As we approach the 20th year of publication for Journal of Greek Linguistics—just one year to go to that milestone—we bring to you, our readers, in this issue three articles with contents that for us are not at all atypical: two articles on Ancient Greek and one on Modern Greek, in this case all focusing, as it happens, on matters of syntax and/or semantics.

The one on Modern Greek, “Adjective-Noun combinations in Romance and Greek of Southern Italy. Polydefiniteness revisited” by Cristina Guardiano and Melita Stavrou, takes a very detailed look at the phenomenon of polydefiniteness in nominal syntax and semantics in Greek in general, including Standard Modern Greek, but in particular in the Modern Greek dialects of Southern Italy, with an eye to whether they have been affected by contact with Romance varieties.

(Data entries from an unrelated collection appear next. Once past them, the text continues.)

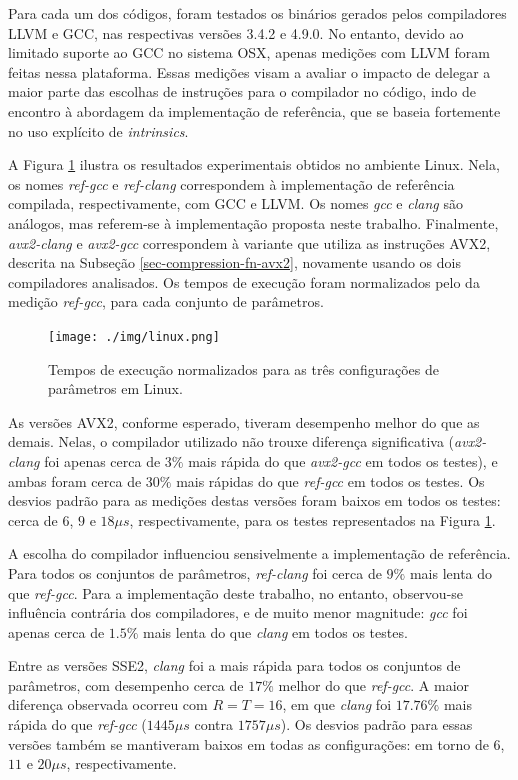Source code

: \documentclass{article}
\begin{document}
Para cada um dos códigos, foram testados os binários gerados pelos
compiladores LLVM e GCC, nas respectivas versões 3.4.2 e 4.9.0. No
entanto, devido ao limitado suporte ao GCC no sistema OSX, apenas
medições com LLVM foram feitas nessa plataforma. Essas medições visam a
avaliar o impacto de delegar a maior parte das escolhas de instruções
para o compilador no código, indo de encontro à abordagem da
implementação de referência, que se baseia fortemente no uso explícito
de \emph{intrinsics}.

A Figura \ref{results-linux} ilustra os resultados experimentais obtidos
no ambiente Linux. Nela, os nomes \emph{ref-gcc} e \emph{ref-clang}
correspondem à implementação de referência compilada, respectivamente,
com GCC e LLVM. Os nomes \emph{gcc} e \emph{clang} são análogos, mas
referem-se à implementação proposta neste trabalho. Finalmente,
\emph{avx2-clang} e \emph{avx2-gcc} correspondem à variante que utiliza
as instruções AVX2, descrita na Subseção \ref{sec-compression-fn-avx2},
novamente usando os dois compiladores analisados. Os tempos de execução
foram normalizados pelo da medição \emph{ref-gcc}, para cada conjunto de
parâmetros.

\begin{figure}[htbp]
\centering
\texttt{[image: ./img/linux.png]}
\caption{Tempos de execução normalizados para as três configurações de parâmetros em Linux\label{results-linux}.}
\end{figure}

As versões AVX2, conforme esperado, tiveram desempenho melhor do que as
demais. Nelas, o compilador utilizado não trouxe diferença significativa
(\emph{avx2-clang} foi apenas cerca de $3\%$ mais rápida do que
\emph{avx2-gcc} em todos os testes), e ambas foram cerca de $30\%$
mais rápidas do que \emph{ref-gcc} em todos os testes. Os desvios padrão
para as medições destas versões foram baixos em todos os testes: cerca de $6$,
$9$ e $18 \mu s$, respectivamente, para os testes representados na Figura
\ref{results-linux}.

A escolha do compilador influenciou sensivelmente a implementação de
referência. Para todos os conjuntos de parâmetros, \emph{ref-clang} foi cerca
de $9\%$ mais lenta do que \emph{ref-gcc}. Para a implementação deste trabalho,
no entanto, observou-se influência contrária dos compiladores, e de muito menor
magnitude: \emph{gcc} foi apenas cerca de $1.5\%$ mais lenta do que \emph{clang}
em todos os testes.

Entre as versões SSE2, \emph{clang} foi a mais rápida para todos os conjuntos
de parâmetros, com desempenho cerca de $17\%$ melhor do que \emph{ref-gcc}. A
maior diferença observada ocorreu com $R = T = 16$, em que \emph{clang} foi
$17.76\%$ mais rápida do que \emph{ref-gcc} ($1445 \mu s$ contra $1757 \mu s$).
Os desvios padrão para essas versões também se mantiveram baixos em todas as
configurações: em torno de $6$, $11$ e $20 \mu s$, respectivamente.
\end{document}
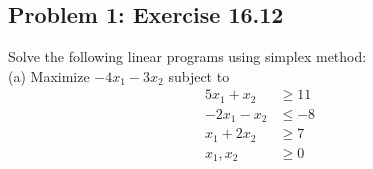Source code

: \documentclass{article}
\begin{document}
 

\hypertarget{}{}
\subsection*{{Problem 1: Exercise 16.12}}
\label{}
Solve the following linear programs using simplex method:\\ 
(a) Maximize $-4x_1 -3x_2$ subject to 
\begin{align*}
5x_1 + x_2 &\geq 11 \\
-2x_1 -x_2  & \leq -8  \\
x_1 + 2x_2 &\geq 7 \\
x_1, x_2 & \geq 0 
\end{align*}
\end{document}
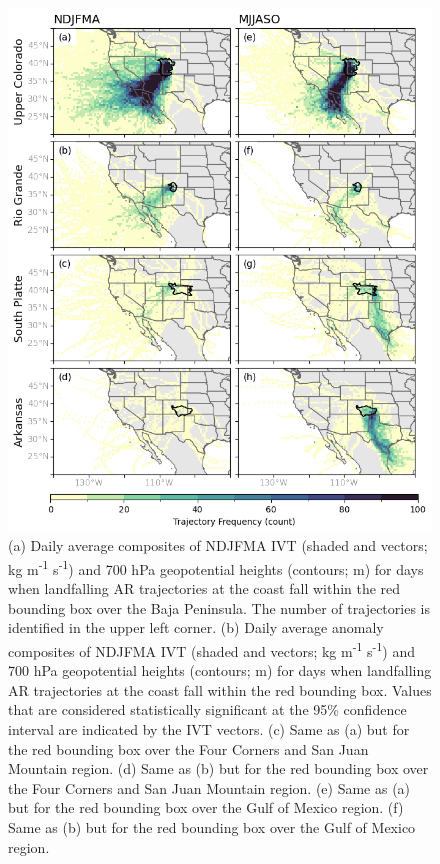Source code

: \documentclass[draft]{agujournal2019}
\begin{document}
\begin{figure}
\noindent\includegraphics[width=\textwidth, height=\textheight, keepaspectratio]{fig5.png}

\caption{(a) Daily average composites of NDJFMA IVT (shaded and vectors; kg m\textsuperscript{-1} s\textsuperscript{-1}) and 700 hPa geopotential heights (contours; m) for days when landfalling AR trajectories at the coast fall within the red bounding box over the Baja Peninsula. The number of trajectories is identified in the upper left corner. (b) Daily average anomaly composites of NDJFMA IVT (shaded and vectors; kg m\textsuperscript{-1} s\textsuperscript{-1}) and 700 hPa geopotential heights (contours; m) for days when landfalling AR trajectories at the coast fall within the red bounding box. Values that are considered statistically significant at the 95\% confidence interval are indicated by the IVT vectors. (c) Same as (a) but for the red bounding box over the Four Corners and San Juan Mountain region. (d) Same as (b) but for the red bounding box over the Four Corners and San Juan Mountain region. (e) Same as (a) but for the red bounding box over the Gulf of Mexico region. (f) Same as (b) but for the red bounding box over the Gulf of Mexico region.}
\label{fig:composites_NDJFMA}
\end{figure}
\end{document}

The two other articles are on Ancient Greek but employ very modern methodology. Francesco Mambrini’s “Nominal vs copular clauses in a diachronic corpus of Ancient Greek historians. A treebank-based analysis” shows the value of using treebanks. Treebanks are a computational tool that has only recently become available for Ancient Greek. By encoding the syntactic structure of texts in a corpus, they facilitate quantitative investigations of syntax and expose the source data in a way that make corpus studies of syntax more replicable and empirically more solid. Ezra la Roi, in his “Epistemic Modality, Particles and the Potential Optative in Classical Greek” applies the analytic framework of Functional Grammar (Dik 1997) and Functional Discourse Grammar (Hengeveld & Mackenzie 2008) to the long-standing problem of the semantics of the optative mood in Ancient Greek.

Together, these three papers show the value of fine-grained syntactic and semantic analysis, whether using new tools or new frameworks, as a way of advancing our understanding of the Greek language, ancient or modern, standard or dialectal. They constitute a fine beginning to the new year for the journal.